What you should do:
Below are records; count the lines that hold the string "These" and give only the count.

Provided information:
==*==

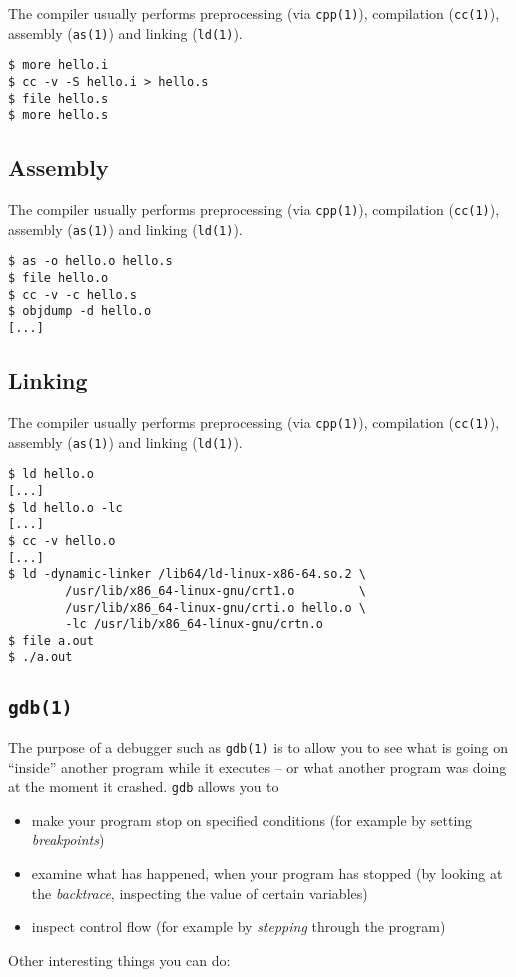 \documentclass[xga]{xdvislides}
\begin{document}
The compiler usually performs preprocessing (via {\tt cpp(1)}), compilation
({\tt cc(1)}), assembly ({\tt as(1)}) and linking ({\tt ld(1)}).

\begin{verbatim}
$ more hello.i
$ cc -v -S hello.i > hello.s
$ file hello.s
$ more hello.s
\end{verbatim}

\subsection{Assembly}

The compiler usually performs preprocessing (via {\tt cpp(1)}), compilation
({\tt cc(1)}), assembly ({\tt as(1)}) and linking ({\tt ld(1)}).

\begin{verbatim}
$ as -o hello.o hello.s
$ file hello.o
$ cc -v -c hello.s
$ objdump -d hello.o
[...]
\end{verbatim}

\subsection{Linking}

The compiler usually performs preprocessing (via {\tt cpp(1)}), compilation
({\tt cc(1)}), assembly ({\tt as(1)}) and linking ({\tt ld(1)}).

\begin{verbatim}
$ ld hello.o
[...]
$ ld hello.o -lc
[...]
$ cc -v hello.o
[...]
$ ld -dynamic-linker /lib64/ld-linux-x86-64.so.2 \
        /usr/lib/x86_64-linux-gnu/crt1.o         \
        /usr/lib/x86_64-linux-gnu/crti.o hello.o \
        -lc /usr/lib/x86_64-linux-gnu/crtn.o
$ file a.out
$ ./a.out
\end{verbatim}

\subsection{{\tt gdb(1)}}

The purpose of a debugger such as {\tt gdb(1)} is to allow you to see what is
going on ``inside'' another program while it executes -- or what another
program was doing at the moment it crashed. {\tt gdb} allows you to

\begin{itemize}
	\item make your program stop on specified conditions (for example by
		setting {\em breakpoints})
	\item examine what has happened, when your program has stopped (by looking
		at the {\em backtrace}, inspecting the value of certain variables)
	\item inspect control flow (for example by {\em stepping} through the
		program)
\end{itemize}
\vspace{.25in}
Other interesting things you can do:
\end{document}
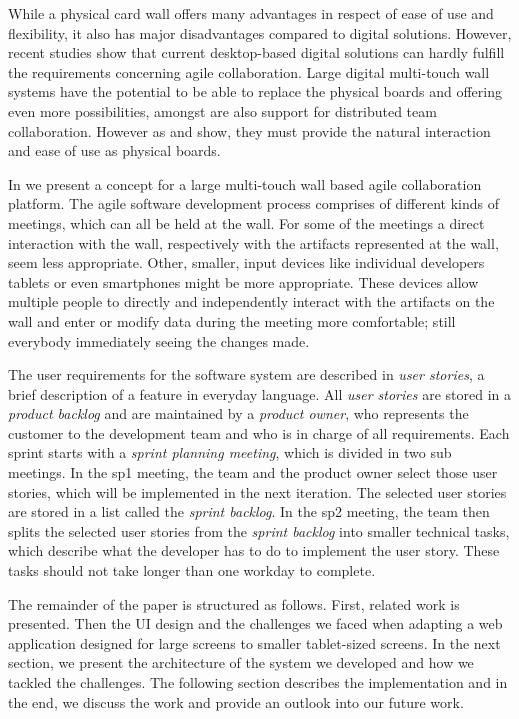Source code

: \documentclass{sigchi}
\begin{document}
While a physical card wall offers many advantages in respect of ease of use and flexibility, it also has major disadvantages compared to digital solutions. However, recent studies \cite{udcw:31721, Mateescu:2015} show that current desktop-based digital solutions can hardly fulfill the requirements concerning agile collaboration.
Large digital multi-touch wall systems have the potential to be able to replace the physical boards and offering even more possibilities, amongst are also support for distributed team collaboration. However as \cite{udcw:31721} and \cite{Mateescu:2015} show, they must provide the natural interaction and ease of use as physical boards. 

In \cite{Mateescu:2015} we present a concept for a large multi-touch wall based agile collaboration platform. The agile software development process comprises of different kinds of meetings, which can all be held at the wall. For some of the meetings a direct interaction with the wall, respectively with the artifacts represented at the wall, seem less appropriate. Other, smaller, input devices like individual developers tablets or even smartphones might be more appropriate. These devices allow multiple people to directly and independently interact with the artifacts on the wall and enter or modify data during the meeting more comfortable; still everybody immediately seeing the changes made. 


The user requirements for the software system are described in \textit{user stories}, a brief description of a feature in everyday language.
All \textit{user stories} are stored in a \textit{product backlog} and are maintained by a \textit{product owner}, who represents the customer to the development team and who is in charge of all requirements.
Each sprint starts with a \textit{sprint planning meeting}, which is divided in two sub meetings. In the \gls{sp1} meeting, the team and the product owner select those user stories, which will be implemented in the next iteration.
The selected user stories are stored in a list called the \textit{sprint backlog}.
In the \gls{sp2} meeting, the team then splits the selected user stories from the \textit{sprint backlog} into smaller technical tasks, which describe what the developer has to do to implement the user story. These tasks should not take longer than one workday to complete.


The remainder of the paper is structured as follows.
First, related work is presented.
Then the UI design and the challenges we faced when adapting a web application designed for large screens to smaller tablet-sized screens.
In the next section, we present the architecture of the system we developed and how we tackled the challenges.
The following section describes the implementation and in the end, we discuss the work and provide an outlook into our future work.
\end{document}
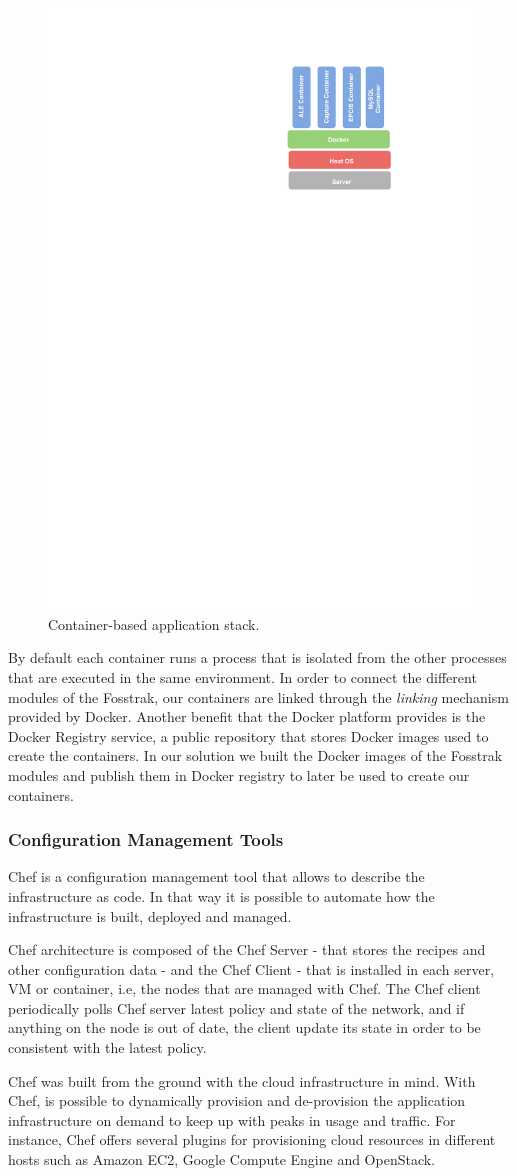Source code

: \begin{figure}[!h]
  \centering
  \includegraphics[width=.45\textwidth]{images/docker-stack}
  \caption{Container-based application stack.}
  \label{fig:docker_stack}
\end{figure}

By default each container runs a process that is isolated from the other processes that are executed in
the same environment. In order to connect the different modules of the Fosstrak, our containers are
linked through the \textit{linking} mechanism provided by Docker. Another benefit that the Docker platform
provides is the Docker Registry service, a public repository that stores Docker images used to create the
containers. In our solution we built the Docker images of the Fosstrak modules and publish them
in Docker registry to later be used to create our containers.
\subsubsection{Configuration Management Tools}
\label{subs:cm_tools}
Chef is a configuration management tool that allows to describe the infrastructure as code. In that way
it is possible to automate how the infrastructure is built, deployed and managed.

Chef architecture is composed of the Chef Server - that stores the recipes and other configuration data -
and the  Chef Client - that is installed in each server, VM or container, i.e, the nodes that are managed with Chef.
The Chef client periodically polls Chef server latest policy and state of the network, and if anything on the
node is out of date, the client update its state in order to be consistent with the latest policy.

Chef was built from the ground with the cloud infrastructure in mind. With Chef, is possible to dynamically
provision and de-provision the application infrastructure on demand to keep up with peaks in usage and traffic.
For instance, Chef offers several plugins for provisioning cloud resources in different hosts such as
Amazon EC2, Google Compute Engine and OpenStack.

==*==

Your response:
2